You can combine separate Stata graphs into one graph by using -combine-. We will illustrate how this works using census.dta included in Stata. (The not-so-neat) Figure 1 below is the combination of three separate graphs. How was Figure 1 created?

sysuse census.dta

/* First, create separate graphs and and store each of them into memory by using the name() option. Note that name() and saving() options are two different things. saving() saves the graph permanently (of course, until you erase it!) into a disk, while name() temporarily saves the graph into memory. */

/*-nodraw- supresses the display of the individual graphs. */

graph bar marriage, over(region) title({bf:A}, size(huge) ring(0) pos(1)) name(panela, replace) nodraw

tw scatter marriage divorce, title({bf:B}, size(huge) ring(0) pos(1))  name(panelb, replace) nodraw

graph hbar pop, over(state2) title({bf:C}, size(huge) ring(0) pos(1)) name(panelc, replace) nodraw

/* Now, we combine the graphs. */

graph combine panela panelb, cols(1)

/* We can also change the number of columns or add an overall title for the combined graph… */

graph combine panela panelb, cols(2) title(“Senseless Graphs“)

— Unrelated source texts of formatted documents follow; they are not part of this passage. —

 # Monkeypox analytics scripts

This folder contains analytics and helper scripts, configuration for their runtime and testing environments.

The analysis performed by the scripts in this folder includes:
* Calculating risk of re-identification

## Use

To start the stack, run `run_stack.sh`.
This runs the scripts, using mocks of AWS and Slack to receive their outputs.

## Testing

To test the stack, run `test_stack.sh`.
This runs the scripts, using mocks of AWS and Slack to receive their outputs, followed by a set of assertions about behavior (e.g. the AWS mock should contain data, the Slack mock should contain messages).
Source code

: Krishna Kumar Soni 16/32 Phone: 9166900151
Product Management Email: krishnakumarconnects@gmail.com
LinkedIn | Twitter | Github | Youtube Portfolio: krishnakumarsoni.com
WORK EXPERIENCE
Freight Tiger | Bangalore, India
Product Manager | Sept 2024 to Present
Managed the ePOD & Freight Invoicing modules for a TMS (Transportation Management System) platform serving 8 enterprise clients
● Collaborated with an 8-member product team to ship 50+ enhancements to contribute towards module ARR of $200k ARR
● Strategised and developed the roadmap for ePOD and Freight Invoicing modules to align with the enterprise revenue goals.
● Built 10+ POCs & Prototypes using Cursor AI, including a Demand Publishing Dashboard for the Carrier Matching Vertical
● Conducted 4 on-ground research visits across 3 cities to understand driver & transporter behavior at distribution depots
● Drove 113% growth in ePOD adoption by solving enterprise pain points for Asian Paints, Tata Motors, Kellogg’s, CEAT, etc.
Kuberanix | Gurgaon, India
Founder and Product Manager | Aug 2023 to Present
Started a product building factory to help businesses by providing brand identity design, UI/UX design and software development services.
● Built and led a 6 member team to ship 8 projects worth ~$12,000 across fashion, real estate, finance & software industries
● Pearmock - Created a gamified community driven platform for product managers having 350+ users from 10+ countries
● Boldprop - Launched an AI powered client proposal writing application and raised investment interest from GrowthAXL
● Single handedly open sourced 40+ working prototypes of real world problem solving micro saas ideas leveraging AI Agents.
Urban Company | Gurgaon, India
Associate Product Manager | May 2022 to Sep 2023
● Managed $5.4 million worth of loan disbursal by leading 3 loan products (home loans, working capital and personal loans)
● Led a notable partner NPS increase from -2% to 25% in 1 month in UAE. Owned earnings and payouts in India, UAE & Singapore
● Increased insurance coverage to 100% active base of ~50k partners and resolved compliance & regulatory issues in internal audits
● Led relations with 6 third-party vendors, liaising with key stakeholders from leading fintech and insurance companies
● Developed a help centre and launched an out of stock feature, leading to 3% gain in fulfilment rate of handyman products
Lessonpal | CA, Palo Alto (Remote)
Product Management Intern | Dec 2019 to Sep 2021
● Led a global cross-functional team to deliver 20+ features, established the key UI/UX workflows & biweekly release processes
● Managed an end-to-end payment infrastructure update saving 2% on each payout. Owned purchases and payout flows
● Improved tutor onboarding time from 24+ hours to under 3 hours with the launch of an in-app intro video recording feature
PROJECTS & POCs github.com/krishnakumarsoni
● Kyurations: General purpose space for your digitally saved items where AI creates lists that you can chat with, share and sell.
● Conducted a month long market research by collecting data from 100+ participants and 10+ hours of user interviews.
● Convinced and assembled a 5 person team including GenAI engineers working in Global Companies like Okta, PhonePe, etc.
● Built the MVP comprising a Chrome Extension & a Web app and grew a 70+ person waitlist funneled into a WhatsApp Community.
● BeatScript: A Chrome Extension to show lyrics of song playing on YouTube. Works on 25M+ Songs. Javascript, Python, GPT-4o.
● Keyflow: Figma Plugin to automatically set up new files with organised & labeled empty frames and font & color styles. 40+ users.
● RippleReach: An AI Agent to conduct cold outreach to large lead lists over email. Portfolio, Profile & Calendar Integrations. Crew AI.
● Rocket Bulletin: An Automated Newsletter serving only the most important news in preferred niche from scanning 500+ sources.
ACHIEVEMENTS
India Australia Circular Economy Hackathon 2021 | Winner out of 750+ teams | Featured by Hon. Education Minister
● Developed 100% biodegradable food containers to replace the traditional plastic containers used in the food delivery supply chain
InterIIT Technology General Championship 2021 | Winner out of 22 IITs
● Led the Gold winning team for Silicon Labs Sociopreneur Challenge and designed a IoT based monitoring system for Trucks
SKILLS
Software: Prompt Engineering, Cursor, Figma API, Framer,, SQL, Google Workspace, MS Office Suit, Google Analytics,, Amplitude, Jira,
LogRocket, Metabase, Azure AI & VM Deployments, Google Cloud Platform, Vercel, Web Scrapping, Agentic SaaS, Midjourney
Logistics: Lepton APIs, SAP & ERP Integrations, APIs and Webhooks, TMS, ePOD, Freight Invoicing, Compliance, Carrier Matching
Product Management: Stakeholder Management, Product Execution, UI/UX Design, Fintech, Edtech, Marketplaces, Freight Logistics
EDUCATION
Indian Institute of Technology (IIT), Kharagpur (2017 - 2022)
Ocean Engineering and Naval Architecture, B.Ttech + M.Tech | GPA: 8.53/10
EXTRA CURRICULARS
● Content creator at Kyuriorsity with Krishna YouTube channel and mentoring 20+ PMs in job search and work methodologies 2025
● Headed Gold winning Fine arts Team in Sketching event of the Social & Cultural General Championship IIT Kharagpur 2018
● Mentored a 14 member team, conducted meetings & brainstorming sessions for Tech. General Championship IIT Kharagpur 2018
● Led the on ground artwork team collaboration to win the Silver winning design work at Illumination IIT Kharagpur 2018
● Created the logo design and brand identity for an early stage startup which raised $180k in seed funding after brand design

/* …or overall y- and x- axis titles. The code below draws figure 1. */

graph combine panela panelb panelc, cols(2) l1title(“Left-side title”) b1title(“Bottom title”) title(“This is Figure 1”)

/* There are other options for combine-, see “help graph_combine”. Also,the x- and y- labels and titles (particularly of panel C in figure 1) can be formatted before they are combined to make them look cleaner and prettier. */

2 Responses

  1. There are very simple messages to my mind from your examples, and many similar.

    A 2 X 2 display to me looks good, so if at all possible give the readers 4 graphs if you give them several. You may need to bump up the text size in the individual graphs to keep it legible. (Figure 1C is not defensible any way!)

    A column of 2 graphs to me looks better than a row of 2 graphs. Two histograms or box plots for separate variables offer fair examples. (Histograms or box plots for separate groups you can get with a -by()- option, not -graph combine-.)

    • I agree that there is no excuse for figure 1C given that Stata is so much capable of producing clean and pretty graphs. I will have to show how to clean this graph (and the others as well) in another post.

      Also, I have not tried combining histograms and box plots yet.. I will have to do that exercise and (again) post what I will learn some other time.